The purpose of the team project is to provide an opportunity to complete a data analysis project from start to finish. This includes:

  • Selecting data

  • Writing research questions

  • Performing exploratory data analysis

  • Developing appropriate statistical models

  • Communicating results through a written report and presentation

  • Working with a team

Teams

See this sheet for your team assignment. You are responsible for dividing the work equitably among team members. Every team member is required to contribute to each portion of the project: coding, writing, and presenting. Learn from each other and, most of all, be kind. You will receive individual grades for the project that incorporate feedback from fellow team members.

Data

Your first step is to select the dataset that you are most interested in analyzing.
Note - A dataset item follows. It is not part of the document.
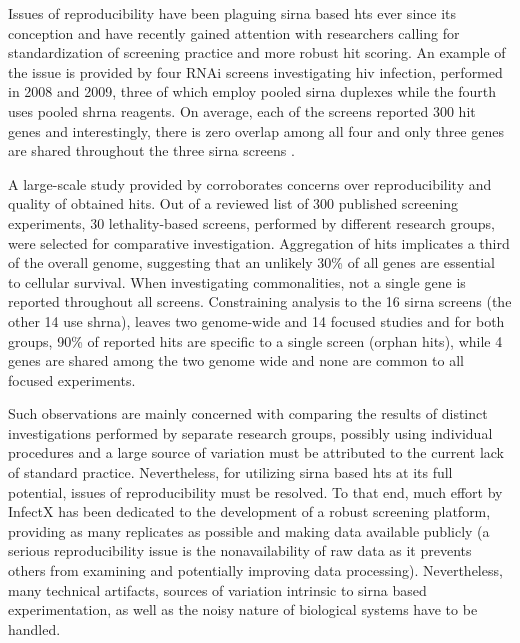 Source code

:Issues of reproducibility have been plaguing \gls{sirna} based \gls{hts} ever since its conception and have recently gained attention with researchers calling for standardization of screening practice and more robust hit scoring. An example of the issue is provided by four RNAi screens investigating \gls{hiv} infection, performed in 2008 and 2009, three of which employ pooled \gls{sirna} duplexes while the fourth uses pooled \gls{shrna} reagents. On average, each of the screens reported 300 hit genes and interestingly, there is zero overlap among all four and only three genes are shared throughout the three \gls{sirna} screens \citep{Bhinder2014}.

A large-scale study provided by \cite{Bhinder2013} corroborates concerns over reproducibility and quality of obtained hits. Out of a reviewed list of 300 published screening experiments, 30 lethality-based screens, performed by different research groups, were selected for comparative investigation. Aggregation of hits implicates a third of the overall genome, suggesting that an unlikely 30\% of all genes are essential to cellular survival. When investigating commonalities, not a single gene is reported throughout all screens. Constraining analysis to the 16 \gls{sirna} screens (the other 14 use \gls{shrna}), leaves two genome-wide and 14 focused studies and for both groups, 90\% of reported hits are specific to a single screen (orphan hits), while 4 genes are shared among the two genome wide and none are common to all focused experiments.

Such observations are mainly concerned with comparing the results of distinct investigations performed by separate research groups, possibly using individual procedures and a large source of variation must be attributed to the current lack of standard practice. Nevertheless, for utilizing \gls{sirna} based \gls{hts} at its full potential, issues of reproducibility must be resolved. To that end, much effort by InfectX has been dedicated to the development of a robust screening platform, providing as many replicates as possible and making data available publicly (a serious reproducibility issue is the nonavailability of raw data as it prevents others from examining and potentially improving data processing). Nevertheless, many technical artifacts, sources of variation intrinsic to \gls{sirna} based experimentation, as well as the noisy nature of biological systems have to be handled.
Below is a list of datasets or sources that you can consider using to find a dataset. You are not require to use these.

Your dataset must have at least 500 observations, 10 variables, and a mix of numeric and categorical variables. You may not use a dataset that we have used in class.
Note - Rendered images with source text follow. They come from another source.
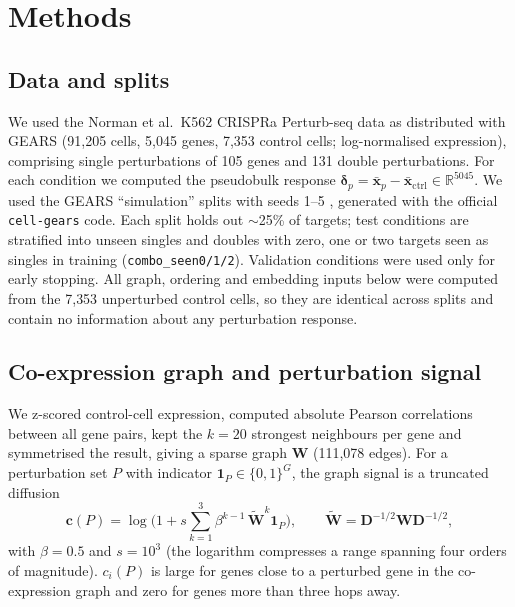 \section{Methods}

\subsection{Data and splits}
We used the Norman et al.\ K562 CRISPRa Perturb-seq data \citep{norman2019} as
distributed with GEARS (91{,}205 cells, 5{,}045 genes, 7{,}353 control cells;
log-normalised expression), comprising single perturbations of 105 genes and 131
double perturbations. For each condition we computed the
pseudobulk response $\boldsymbol{\delta}_p=\bar{\mathbf{x}}_p-\bar{\mathbf{x}}_{\mathrm{ctrl}}\in\mathbb{R}^{5045}$.
We used the GEARS ``simulation'' splits with seeds 1--5 \citep{roohani2024},
generated with the official \texttt{cell-gears} code. Each split holds out
$\sim$25\% of targets; test conditions are stratified into unseen singles and
doubles with zero, one or two targets seen as singles in training
(\texttt{combo\_seen0/1/2}). Validation conditions were used only for early
stopping. All graph, ordering and embedding inputs below were computed from the
7{,}353 unperturbed control cells, so they are identical across splits and
contain no information about any perturbation response.

\subsection{Co-expression graph and perturbation signal}
We z-scored control-cell expression, computed absolute Pearson correlations
between all gene pairs, kept the $k=20$ strongest neighbours per gene and
symmetrised the result, giving a sparse graph $\mathbf{W}$ (111{,}078 edges). For a
perturbation set $P$ with indicator $\mathbf{1}_P\in\{0,1\}^G$, the graph signal is
a truncated diffusion
\begin{equation}
\mathbf{c}(P)=\log\!\Big(1+s\sum_{k=1}^{3}\beta^{k-1}\,\widetilde{\mathbf{W}}^{k}\mathbf{1}_P\Big),
\qquad \widetilde{\mathbf{W}}=\mathbf{D}^{-1/2}\mathbf{W}\mathbf{D}^{-1/2},
\end{equation}
with $\beta=0.5$ and $s=10^{3}$ (the logarithm compresses a range spanning four
orders of magnitude). $c_i(P)$ is large for genes close to a perturbed gene in the
co-expression graph and zero for genes more than three hops away.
  1. R Data Sources for Regression Analysis

  2. FiveThirtyEight data

  3. World Health Organization

  4. The National Bureau of Economic Research

  5. International Monetary Fund

  6. General Social Survey

  7. United Nations Data

  8. Pew Research

  9. 2021 CDC Behavioral Risk Factor Surveillance System Survey

  10. World Inequality Database

You are welcome to specify a subset of a particular dataset (e.g., only North Carolina in the CDC BRFSS). Be sure to look at the data to understand its scope.

Proposal

Your proposal should list the following:

  1. Team member names
  2. 2 or 3 datasets of interest (list in order of preference with 1 being the top choice). For each dataset, provide:
  • The source of the data, when and how it was originally collected, and a brief description of the observations. This information is likely found on the website where you found the data, so be sure to cite your source

  • TWO research questions you are interested in exploring for each dataset. Explicitly state the outcome variables in the dataset that you will use to answer each question. You are required to use two different types of outcome variables for your research questions. For example, one research question may use a continuous outcome variable while the other uses an ordinal outcome variable. Variable types may include: continuous, binary, ordinal, nominal, time-to-event

  • a glimpse() of each dataset to show that you can access it in R

Consult this helpful guide for writing a good research question

No data cleaning is required in the proposal. Your proposal should be generated with a Quarto document, but you will not be required to submit the code.

Submit one proposal per group. One person will submit and select the other group members in the Gradescope submission. After you submit, I will provide feedback to help you decide which dataset to choose for your project.